Treasury Secretary Janet Yellen Wants ‘Global Minimum Corporate Tax’

'It is about making sure that governments have stable tax systems that raise sufficient revenue to invest in essential public goods....'

Janet Yellen, President Joe Biden’s Treasury Secretary, expressed the Biden administration’s support for “global minimum corporate tax,” the Associated Press reported.

According to Yellen, the Biden administration would work with the Group of Twenty, a conglomeration of twenty so-called “advanced” nations, to enforce the proposed global taxation.

The Treasury Secretary, who has a zeal for economic management, said that she wants to ensure that foreign nations also have strict tax policies.
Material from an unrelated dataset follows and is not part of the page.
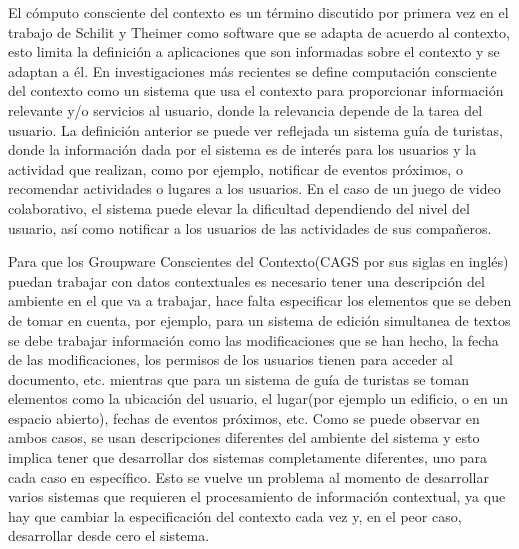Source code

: El c\'omputo consciente del contexto es un t\'ermino discutido por primera vez en el trabajo de Schilit y Theimer como software que se adapta de acuerdo al contexto, esto limita la definici\'on a aplicaciones que son informadas sobre el contexto y se adaptan a \'el\citep{schillit1994disseminating}. En investigaciones m\'as recientes se define computaci\'on consciente del contexto como un sistema que usa el contexto para proporcionar informaci\'on relevante y/o servicios al usuario, donde la relevancia depende de la tarea del usuario\citep{dey2001conceptual}. La definici\'on anterior se puede ver reflejada un sistema gu\'ia de turistas, donde la informaci\'on dada por el sistema es de inter\'es para los usuarios y la actividad que realizan, como por ejemplo, notificar de eventos pr\'oximos, o recomendar actividades o lugares a los usuarios. En el caso de un juego de video colaborativo, el sistema puede elevar la dificultad dependiendo del nivel del usuario, as\'i como notificar a los usuarios de las actividades de sus compa\~neros.

Para que los Groupware Conscientes del Contexto(CAGS por sus siglas en ingl\'es) puedan trabajar con datos contextuales es necesario tener una descripci\'on del ambiente en el que va a trabajar, hace falta especificar los elementos que se deben de tomar en cuenta, por ejemplo, para un sistema de edici\'on simultanea de textos se debe trabajar informaci\'on como las modificaciones que se han hecho, la fecha de las modificaciones, los permisos de los usuarios tienen para acceder al documento, etc. mientras que para un sistema de gu\'ia de turistas se toman elementos como la ubicaci\'on del usuario, el lugar(por ejemplo un edificio, o en un espacio abierto), fechas de eventos pr\'oximos, etc. Como se puede observar en ambos casos, se usan descripciones diferentes del ambiente del sistema y esto implica tener que desarrollar dos sistemas completamente diferentes, uno para cada caso en espec\'ifico. Esto se vuelve un problema al momento de desarrollar varios sistemas que requieren el procesamiento de informaci\'on contextual, ya que hay que cambiar la especificaci\'on del contexto cada vez y, en el peor caso, desarrollar desde cero el sistema.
“Competitiveness is about more than how U.S.-headquartered companies fare against other companies in global merger and acquisition bids,” Yellen said in a virtual speech on Monday. “It is about making sure that governments have stable tax systems that raise sufficient revenue to invest in essential public goods.”

“It is important to work with other countries to end the pressures of tax competition,” she added.

The Biden administration has proposed a corporate tax hike to 28%. The current corporate tax rate is 21%.

On Monday, Biden said that he is “not at all concerned” about higher corporate taxes leading to corporate outsourcing.

Nevertheless, Yellen’s proposed global corporate tax looks to prevent that very thing.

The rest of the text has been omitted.